Helping Schools Help Themselves

Posted 21 Nov 2001 at 05:19 UTC by asleep Share This

Microsoft has taken a legal issue and attempted to force themselves upon our children even more then they already are. Forcing a substandard product that costs 100 times more then the compitition is not a lesson I want my children to learn.

Take this as my open offer to help any school in the US in any project that is based on Linux.

I've put up this page to accept requests for assistance as well as offers to help your local schools.

Advice on page content, local contact information, press contacts or other useful feedback would be great to obtain before I attempt my own little press riot :).


Open Source Schools, posted 21 Nov 2001 at 11:25 UTC by Malx » (Journeyer)

Look at this project. I could help you.

You might find this interesting...., posted 21 Nov 2001 at 23:23 UTC by dneighbors » (Master)

RedHat counters M$ proposal...

Most Excellent Link

We can make a difference here, posted 22 Nov 2001 at 08:07 UTC by sethcohn » (Master)

from http://www.redhat.com/opensour cenow/

Judge J. Frederick Motz has invited written comments from interested third parties via fax. We strongly encourage you to fax your comments. He will make his final decision whether or not to accept the settlement in a hearing on Tuesday, Nov 27. This is your last chance to influence this settlement.

Hon. Judge J. Frederick Motz H.S. District Court for the District of Maryland

Fax #: (410) 962-7574

----

Keep in mind this is the SAME judge who ruled in Microsoft's favor earlier in the year... http://www.usatoday.com/life/cyber/tech/cti992.htm:

The ruling by U.S. District Judge J. Frederick Motz eliminates the largest block of consumer lawsuits spawned by another federal judge's finding in June that Microsoft illegally defended its Windows monopoly for personal computer operating software.

In Friday's decision, Motz rejected arguments that consumers who bought Windows installed on PCs or through retailers were direct purchasers because they obtained a license to use the product from Microsoft.

''Although the (licensing agreement) may establish a direct relationship between Microsoft and the consumer, that relationship is not sufficient to make the consumer a 'direct purchaser,''' Motz ruled.

So, by that logic, if he accepts this settlement proposal from M$, he is making all of these students indirect users, since they won't be 'purchasers' either... (well for the first 5 years at least.) Ironic, huh?

I suggest mentioning his earlier ruling in your faxes... keep him on his toes and let him know that, Yes, alternatives SHOULD be explored, before he makes all of these students subjects to more M$ monopoly planning.

SEUL - Education, posted 23 Nov 2001 at 12:55 UTC by jneves » (Journeyer)

The SEUL - Education project has links to several projects that will help both school's management and teachers.
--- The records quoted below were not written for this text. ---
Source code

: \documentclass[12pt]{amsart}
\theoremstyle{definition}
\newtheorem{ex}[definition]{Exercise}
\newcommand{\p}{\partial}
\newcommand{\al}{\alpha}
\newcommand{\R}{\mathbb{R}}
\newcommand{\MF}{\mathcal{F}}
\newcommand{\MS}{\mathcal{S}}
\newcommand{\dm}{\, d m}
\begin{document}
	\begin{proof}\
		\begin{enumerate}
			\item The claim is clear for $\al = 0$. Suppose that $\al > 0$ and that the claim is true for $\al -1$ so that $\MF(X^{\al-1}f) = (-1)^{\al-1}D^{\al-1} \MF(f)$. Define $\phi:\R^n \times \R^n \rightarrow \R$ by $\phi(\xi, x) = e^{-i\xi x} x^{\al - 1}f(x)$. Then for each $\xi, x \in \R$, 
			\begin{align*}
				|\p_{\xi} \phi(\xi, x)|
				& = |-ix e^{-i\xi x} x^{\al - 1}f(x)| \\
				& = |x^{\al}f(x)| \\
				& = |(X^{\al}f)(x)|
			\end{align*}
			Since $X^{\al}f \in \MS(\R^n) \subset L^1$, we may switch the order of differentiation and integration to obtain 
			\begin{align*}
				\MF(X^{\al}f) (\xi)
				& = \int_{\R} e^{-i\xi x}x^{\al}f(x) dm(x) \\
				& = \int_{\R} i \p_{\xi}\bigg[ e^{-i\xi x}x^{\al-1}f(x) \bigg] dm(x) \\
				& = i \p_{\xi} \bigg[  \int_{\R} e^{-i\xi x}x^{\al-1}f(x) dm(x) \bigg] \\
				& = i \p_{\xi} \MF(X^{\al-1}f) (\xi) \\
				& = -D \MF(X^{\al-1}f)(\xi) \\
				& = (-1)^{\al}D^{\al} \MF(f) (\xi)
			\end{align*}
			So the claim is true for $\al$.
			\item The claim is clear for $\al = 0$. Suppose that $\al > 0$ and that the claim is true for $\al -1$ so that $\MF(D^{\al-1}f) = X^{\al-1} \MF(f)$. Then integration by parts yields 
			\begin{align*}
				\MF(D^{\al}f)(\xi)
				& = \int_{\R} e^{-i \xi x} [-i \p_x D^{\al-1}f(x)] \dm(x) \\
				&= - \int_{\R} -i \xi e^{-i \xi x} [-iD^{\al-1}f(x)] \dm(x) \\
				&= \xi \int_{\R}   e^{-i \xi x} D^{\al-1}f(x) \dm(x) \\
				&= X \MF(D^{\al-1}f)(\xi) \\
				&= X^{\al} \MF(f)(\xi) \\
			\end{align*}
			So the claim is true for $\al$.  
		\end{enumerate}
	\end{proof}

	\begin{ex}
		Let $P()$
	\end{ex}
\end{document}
Check the regular reports as well.

Microsoft replies to critics, posted 23 Nov 2001 at 20:17 UTC by rafeco » (Journeyer)
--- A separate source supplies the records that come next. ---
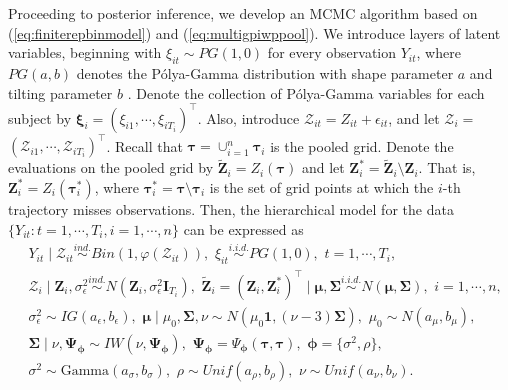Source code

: Proceeding to posterior inference, we develop an MCMC algorithm based on 
(\ref{eq:finiterepbinmodel}) and (\ref{eq:multigpiwppool}). We introduce layers of 
latent variables,  beginning with $\xi_{it}\sim PG(1,0)$ for every observation $Y_{it}$, 
where $PG(a,b)$ denotes the Pólya-Gamma distribution with shape parameter $a$ and 
tilting parameter $b$ \citep{Polson2013}. Denote the collection of Pólya-Gamma variables 
for each subject by $\boldsymbol{\xi}_i=(\xi_{i1},\cdots,\xi_{iT_i})^{\top}$. Also, 
introduce $\mathcal{Z}_{it}=Z_{it}+\epsilon_{it}$, and let $\boldsymbol{\mathcal{Z}}_i=$
$(\mathcal{Z}_{i1},\cdots,\mathcal{Z}_{iT_i})^{\top}$. Recall 
that $\boldsymbol{\tau}=\cup_{i=1}^n\boldsymbol{\tau}_i$ is the pooled grid. Denote 
the evaluations on the pooled grid by $\tilde{\mathbf{Z}}_i=Z_i(\boldsymbol{\tau})$ 
and let $\mathbf{Z}_i^*=\tilde{\mathbf{Z}}_i\setminus\mathbf{Z}_i$. 
That is, $\mathbf{Z}_i^*=Z_i(\boldsymbol{\tau}_i^*)$,
where $\boldsymbol{\tau}_i^*=\boldsymbol{\tau}\setminus\boldsymbol{\tau}_i$ is the set 
of grid points at which the $i$-th trajectory misses observations. Then, the hierarchical 
model for the data $\{Y_{it}: t=1,\cdots,T_i, i=1,\cdots,n\}$ can be expressed as 
\begin{equation*}
    \begin{split}
        &Y_{it}\mid\mathcal{Z}_{it}\stackrel{ind.}{\sim} Bin(1,\varphi(\mathcal{Z}_{it})),\,\,\xi_{it}\stackrel{i.i.d.}{\sim} PG(1,0),\,\, t=1,\cdots,T_i,\\
        &\boldsymbol{\mathcal{Z}}_i\mid \mathbf{Z}_i,\sigma_{\epsilon}^2\stackrel{ind.}{\sim} N(\mathbf{Z}_i,\sigma_{\epsilon}^2\mathbf{I}_{T_i}),\,\, \tilde{\mathbf{Z}}_i=(\mathbf{Z}_i,\mathbf{Z}_i^*)^{\top}\mid\boldsymbol{\mu},\boldsymbol{\Sigma}\stackrel{i.i.d.}{\sim}N(\boldsymbol{\mu},\boldsymbol{\Sigma}),\,\, i=1,\cdots,n,\\
        &\sigma_{\epsilon}^2\sim IG(a_{\epsilon},b_{\epsilon}),\,\,\boldsymbol{\mu}\mid \mu_0,\boldsymbol{\Sigma},\nu\sim N(\mu_0\mathbf{1},(\nu-3)\boldsymbol{\Sigma}),\,\,\mu_0\sim N(a_{\mu},b_{\mu}),\\
        & \boldsymbol{\Sigma}\mid \nu,\boldsymbol{\Psi}_{\boldsymbol{\phi}}\sim IW(\nu,\boldsymbol{\Psi}_{\boldsymbol{\phi}}),\,\,\boldsymbol{\Psi}_{\boldsymbol{\phi}}=\Psi_{\boldsymbol{\phi}}(\boldsymbol{\tau},\boldsymbol{\tau}),\,\, \boldsymbol{\phi}=\{\sigma^2,\rho\},\\
        & \sigma^2\sim \text{Gamma}(a_{\sigma},b_{\sigma}),\,\,\rho\sim Unif(a_{\rho},b_{\rho}),\,\,\nu\sim Unif(a_{\nu},b_{\nu}).
    \end{split}
    \label{eq:hiermodelbin}
\end{equation*}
Microsoft says that the terms of the settlement are technology agnostic. The free software they provide will be Microsoft's, of course, but the cash for computers and support can go to buy anything that the schools want to buy.

Roots, posted 6 Feb 2002 at 10:32 UTC by realblades » (Journeyer)
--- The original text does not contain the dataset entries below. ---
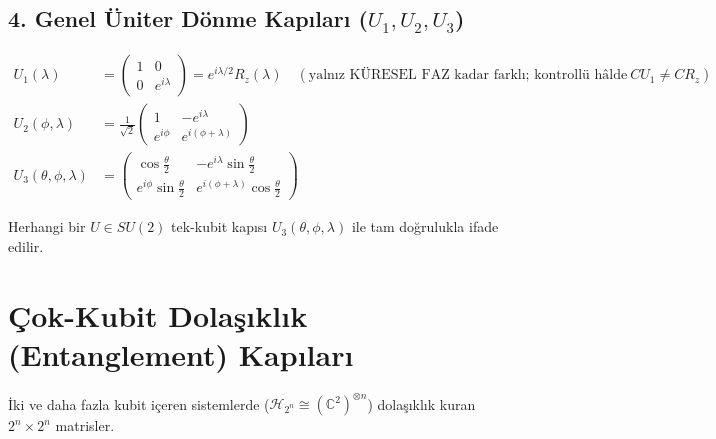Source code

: \documentclass[11pt, a4paper]{article}
\begin{document}
\subsection{4. Genel Üniter Dönme Kapıları ($U_1, U_2, U_3$)}
\begin{align}
U_1(\lambda) &= \begin{pmatrix} 1 & 0 \\ 0 & e^{i\lambda} \end{pmatrix} = e^{i\lambda/2} R_z(\lambda) \quad (\text{yalnız KÜRESEL FAZ kadar farklı; kontrollü hâlde}\ CU_1 \neq CR_z) \\
U_2(\phi, \lambda) &= \frac{1}{\sqrt{2}} \begin{pmatrix} 1 & -e^{i\lambda} \\ e^{i\phi} & e^{i(\phi+\lambda)} \end{pmatrix} \\
U_3(\theta, \phi, \lambda) &= \begin{pmatrix} \cos\frac{\theta}{2} & -e^{i\lambda}\sin\frac{\theta}{2} \\ e^{i\phi}\sin\frac{\theta}{2} & e^{i(\phi+\lambda)}\cos\frac{\theta}{2} \end{pmatrix}
\end{align}

Herhangi bir $U \in SU(2)$ tek-kubit kapısı $U_3(\theta, \phi, \lambda)$ ile tam doğrulukla ifade edilir.

\section{Çok-Kubit Dolaşıklık (Entanglement) Kapıları}

İki ve daha fazla kubit içeren sistemlerde ($\mathcal{H}_{2^n} \cong (\mathbb{C}^2)^{\otimes n}$) dolaşıklık kuran $2^n \times 2^n$ matrisler.
\end{document}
There are deep-rooted problems in trying to get a non-windows system into a school: People.

Not the kids/pupils/students but the old folk.

If you've ever read some, for example, helpdesk horror stories, you know how mentally inflexible people try to force everything new into their narrow little worlds. This is exactly the type that runs most schools and the world that they recognize as something that matters to them (parents, teachers)

"Kids today" see computers up nearly from the time they can tell things on the screen at their parents' machines. These machines quite often run windows. Because many parents won't run anything else. They are afraid of being looked down for using a dumb system made "for the rest of us". They are afraid of using a system that will be too technical and they'll get lost in it. They are afrais of using a system that will cost much or leave them with no support path or any system the neighbour doesn't use. Apart from the neighbour detail this is all generally false, but I'll try to keep that out of this writing. For all statistical purposes as far as schoolboards or whatnot are concerned, this means anything else is marginal. You would need a HUGE impact before anyone even notices change.

Otherwise, it's a continum that carries on on "Because that's what they will be using in $NEXT_PLACE" and "Because that's what they have learned to use". Anything short of registering a religion that opposes such (and such is very hard to define) probably wouldn't even get a special permission with voluntary work to set up an alternative.

"Educational" software as well as toy software is made for these people by

these people. And it's all made in closed model for windows and put available in boxes in a nearby store. A store-carried product is automatically considered good and guaranteed even while it most likely is everything but.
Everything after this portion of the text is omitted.